Era difícil orientarse entre las peñas peladas, convertidas en un laberinto de oscuridades y claro lunar, y ya iba Totog recelando de haberse extraviado cuando descubrió la luz de la hoguera de Baubalud, como un faro ardiente en mitad de tanta oscuridad. Apretó pues el paso, sin miedo a resbalar, porque sabía que el curandero le aguardaba a la puerta de la choza de piedra, sentado ante la fogata. Y allí le encontró, grande, muy gordo, envuelto en pieles de cabra. Se agitaban las llamas a cada golpe de aire, envolviendo al curandero en nubes de chispas, haciendo correr las sombras sobre su rostro y, a veces, alumbrando el interior vacío de la choza sagrada.
Totog se acuclilló ante las llamas, lanza en mano, agradecido del calor de aquel fuego. Baubalud, al que llamaban el Curandero, famoso por su magia y uno de los jefes más poderosos de aquellas sierras, arrojó algunas ramas al fuego, sin despegar los labios. Fue pues Totog, el jefe guerrero, el que primero tomó la palabra.
—Me has llamado.
—Lo hice. Sí. —Arrojó aún otra rama—. Hay una placa de plata. Una placa rota. ¿Has oído hablar de ella?
—No.
—Oirás. Argantonio la tenía oculta, pero ha salido a la luz. Unos ladrones la robaron de una tumba real, para su desgracia. De mano en mano, de muerte en muerte, esa placa ha llegado ya a Mainake y yo lo he sabido. El viento mismo me trajo la noticia, subiendo desde la costa hasta nuestras montañas.
Hombre de pocas palabras, Totog no respondió nada. Nunca sabía cuándo el curandero usaba la retórica y cuándo aludía de verdad a su magia y a sus alianzas con los espíritus y los elementos. Baubalud, a su vez, acostumbrado al mutismo del otro, prosiguió envuelto en nubes de chispas.
—Esa placa vendrá a las montañas. Vendrá. Yo lo sé. Y he de tenerla.
—¿Para qué?
—Está cargada de magia. Del poder de un hombre muy grande, enemigo en tiempos de Argantonio. Cuando la tenga en mis manos, podré volver esa magia contra él.
—Dices que fue robada en una tumba. ¿No seremos también malditos si robamos esa placa?
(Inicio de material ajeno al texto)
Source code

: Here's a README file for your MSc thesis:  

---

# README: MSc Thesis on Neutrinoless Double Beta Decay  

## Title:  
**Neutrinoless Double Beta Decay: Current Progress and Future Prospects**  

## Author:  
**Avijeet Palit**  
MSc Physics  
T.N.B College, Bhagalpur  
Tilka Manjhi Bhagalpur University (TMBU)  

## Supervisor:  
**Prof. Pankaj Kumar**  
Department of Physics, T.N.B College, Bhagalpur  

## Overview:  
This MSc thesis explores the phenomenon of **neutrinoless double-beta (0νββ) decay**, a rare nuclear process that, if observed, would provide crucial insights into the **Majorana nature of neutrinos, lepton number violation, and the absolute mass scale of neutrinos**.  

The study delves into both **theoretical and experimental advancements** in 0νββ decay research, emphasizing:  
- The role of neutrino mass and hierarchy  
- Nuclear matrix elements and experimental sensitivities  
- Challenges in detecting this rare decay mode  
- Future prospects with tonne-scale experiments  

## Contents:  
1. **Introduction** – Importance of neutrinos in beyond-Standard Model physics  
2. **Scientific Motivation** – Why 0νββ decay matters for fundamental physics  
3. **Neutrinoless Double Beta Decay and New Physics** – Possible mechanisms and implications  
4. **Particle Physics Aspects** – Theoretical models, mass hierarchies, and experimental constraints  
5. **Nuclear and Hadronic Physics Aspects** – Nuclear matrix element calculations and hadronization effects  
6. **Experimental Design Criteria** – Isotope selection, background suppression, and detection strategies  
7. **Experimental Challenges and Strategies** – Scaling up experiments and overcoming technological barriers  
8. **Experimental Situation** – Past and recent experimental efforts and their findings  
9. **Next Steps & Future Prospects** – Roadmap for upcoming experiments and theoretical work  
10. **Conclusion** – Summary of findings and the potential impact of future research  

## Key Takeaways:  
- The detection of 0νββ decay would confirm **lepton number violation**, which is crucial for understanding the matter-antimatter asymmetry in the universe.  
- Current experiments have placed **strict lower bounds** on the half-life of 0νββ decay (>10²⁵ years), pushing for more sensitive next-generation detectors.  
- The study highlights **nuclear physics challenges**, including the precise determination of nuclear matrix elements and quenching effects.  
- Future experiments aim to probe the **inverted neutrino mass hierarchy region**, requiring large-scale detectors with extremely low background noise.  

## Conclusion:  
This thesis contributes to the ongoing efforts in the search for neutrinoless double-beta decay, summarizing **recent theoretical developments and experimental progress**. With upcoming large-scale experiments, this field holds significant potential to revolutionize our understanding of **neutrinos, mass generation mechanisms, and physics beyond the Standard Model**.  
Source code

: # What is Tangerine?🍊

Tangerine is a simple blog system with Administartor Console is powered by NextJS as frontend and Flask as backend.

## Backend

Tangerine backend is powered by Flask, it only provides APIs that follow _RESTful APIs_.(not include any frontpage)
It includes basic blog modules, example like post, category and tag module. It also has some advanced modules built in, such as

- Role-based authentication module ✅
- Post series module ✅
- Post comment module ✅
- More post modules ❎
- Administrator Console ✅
—No temas. —Baubalud permitió que una sonrisa cruzase su rostro grueso—. Ni cometimos ese robo, ni lo instigamos, ni tuvimos nada que ver. Estamos a salvo.
Un golpe de aire arrojó de nuevo luz dentro de la choza. Un forastero no hubiera visto en ella sino una construcción tosca, de paredes de piedra apiladas, techo de ramas, entrada sin puerta e interior vacío. Pero aquella era la morada de dioses poderosos, sin nombre ni imágenes. Por eso Baubalud abandonaba cada cierto tiempo las comodidades de su poblado, para vestirse de pieles y pasar allí la noche. Para conferenciar con esos dioses sin rostro ni nombre, y renovar junto a ellos su poder. El curandero habló de nuevo.
—Apresta a tus hombres y manda aviso a tus aliados. Envía espías por toda la sierra. Que estén alertas. La placa entrará en nuestras montañas. Así me ha sido revelado. Y yo he de tenerla.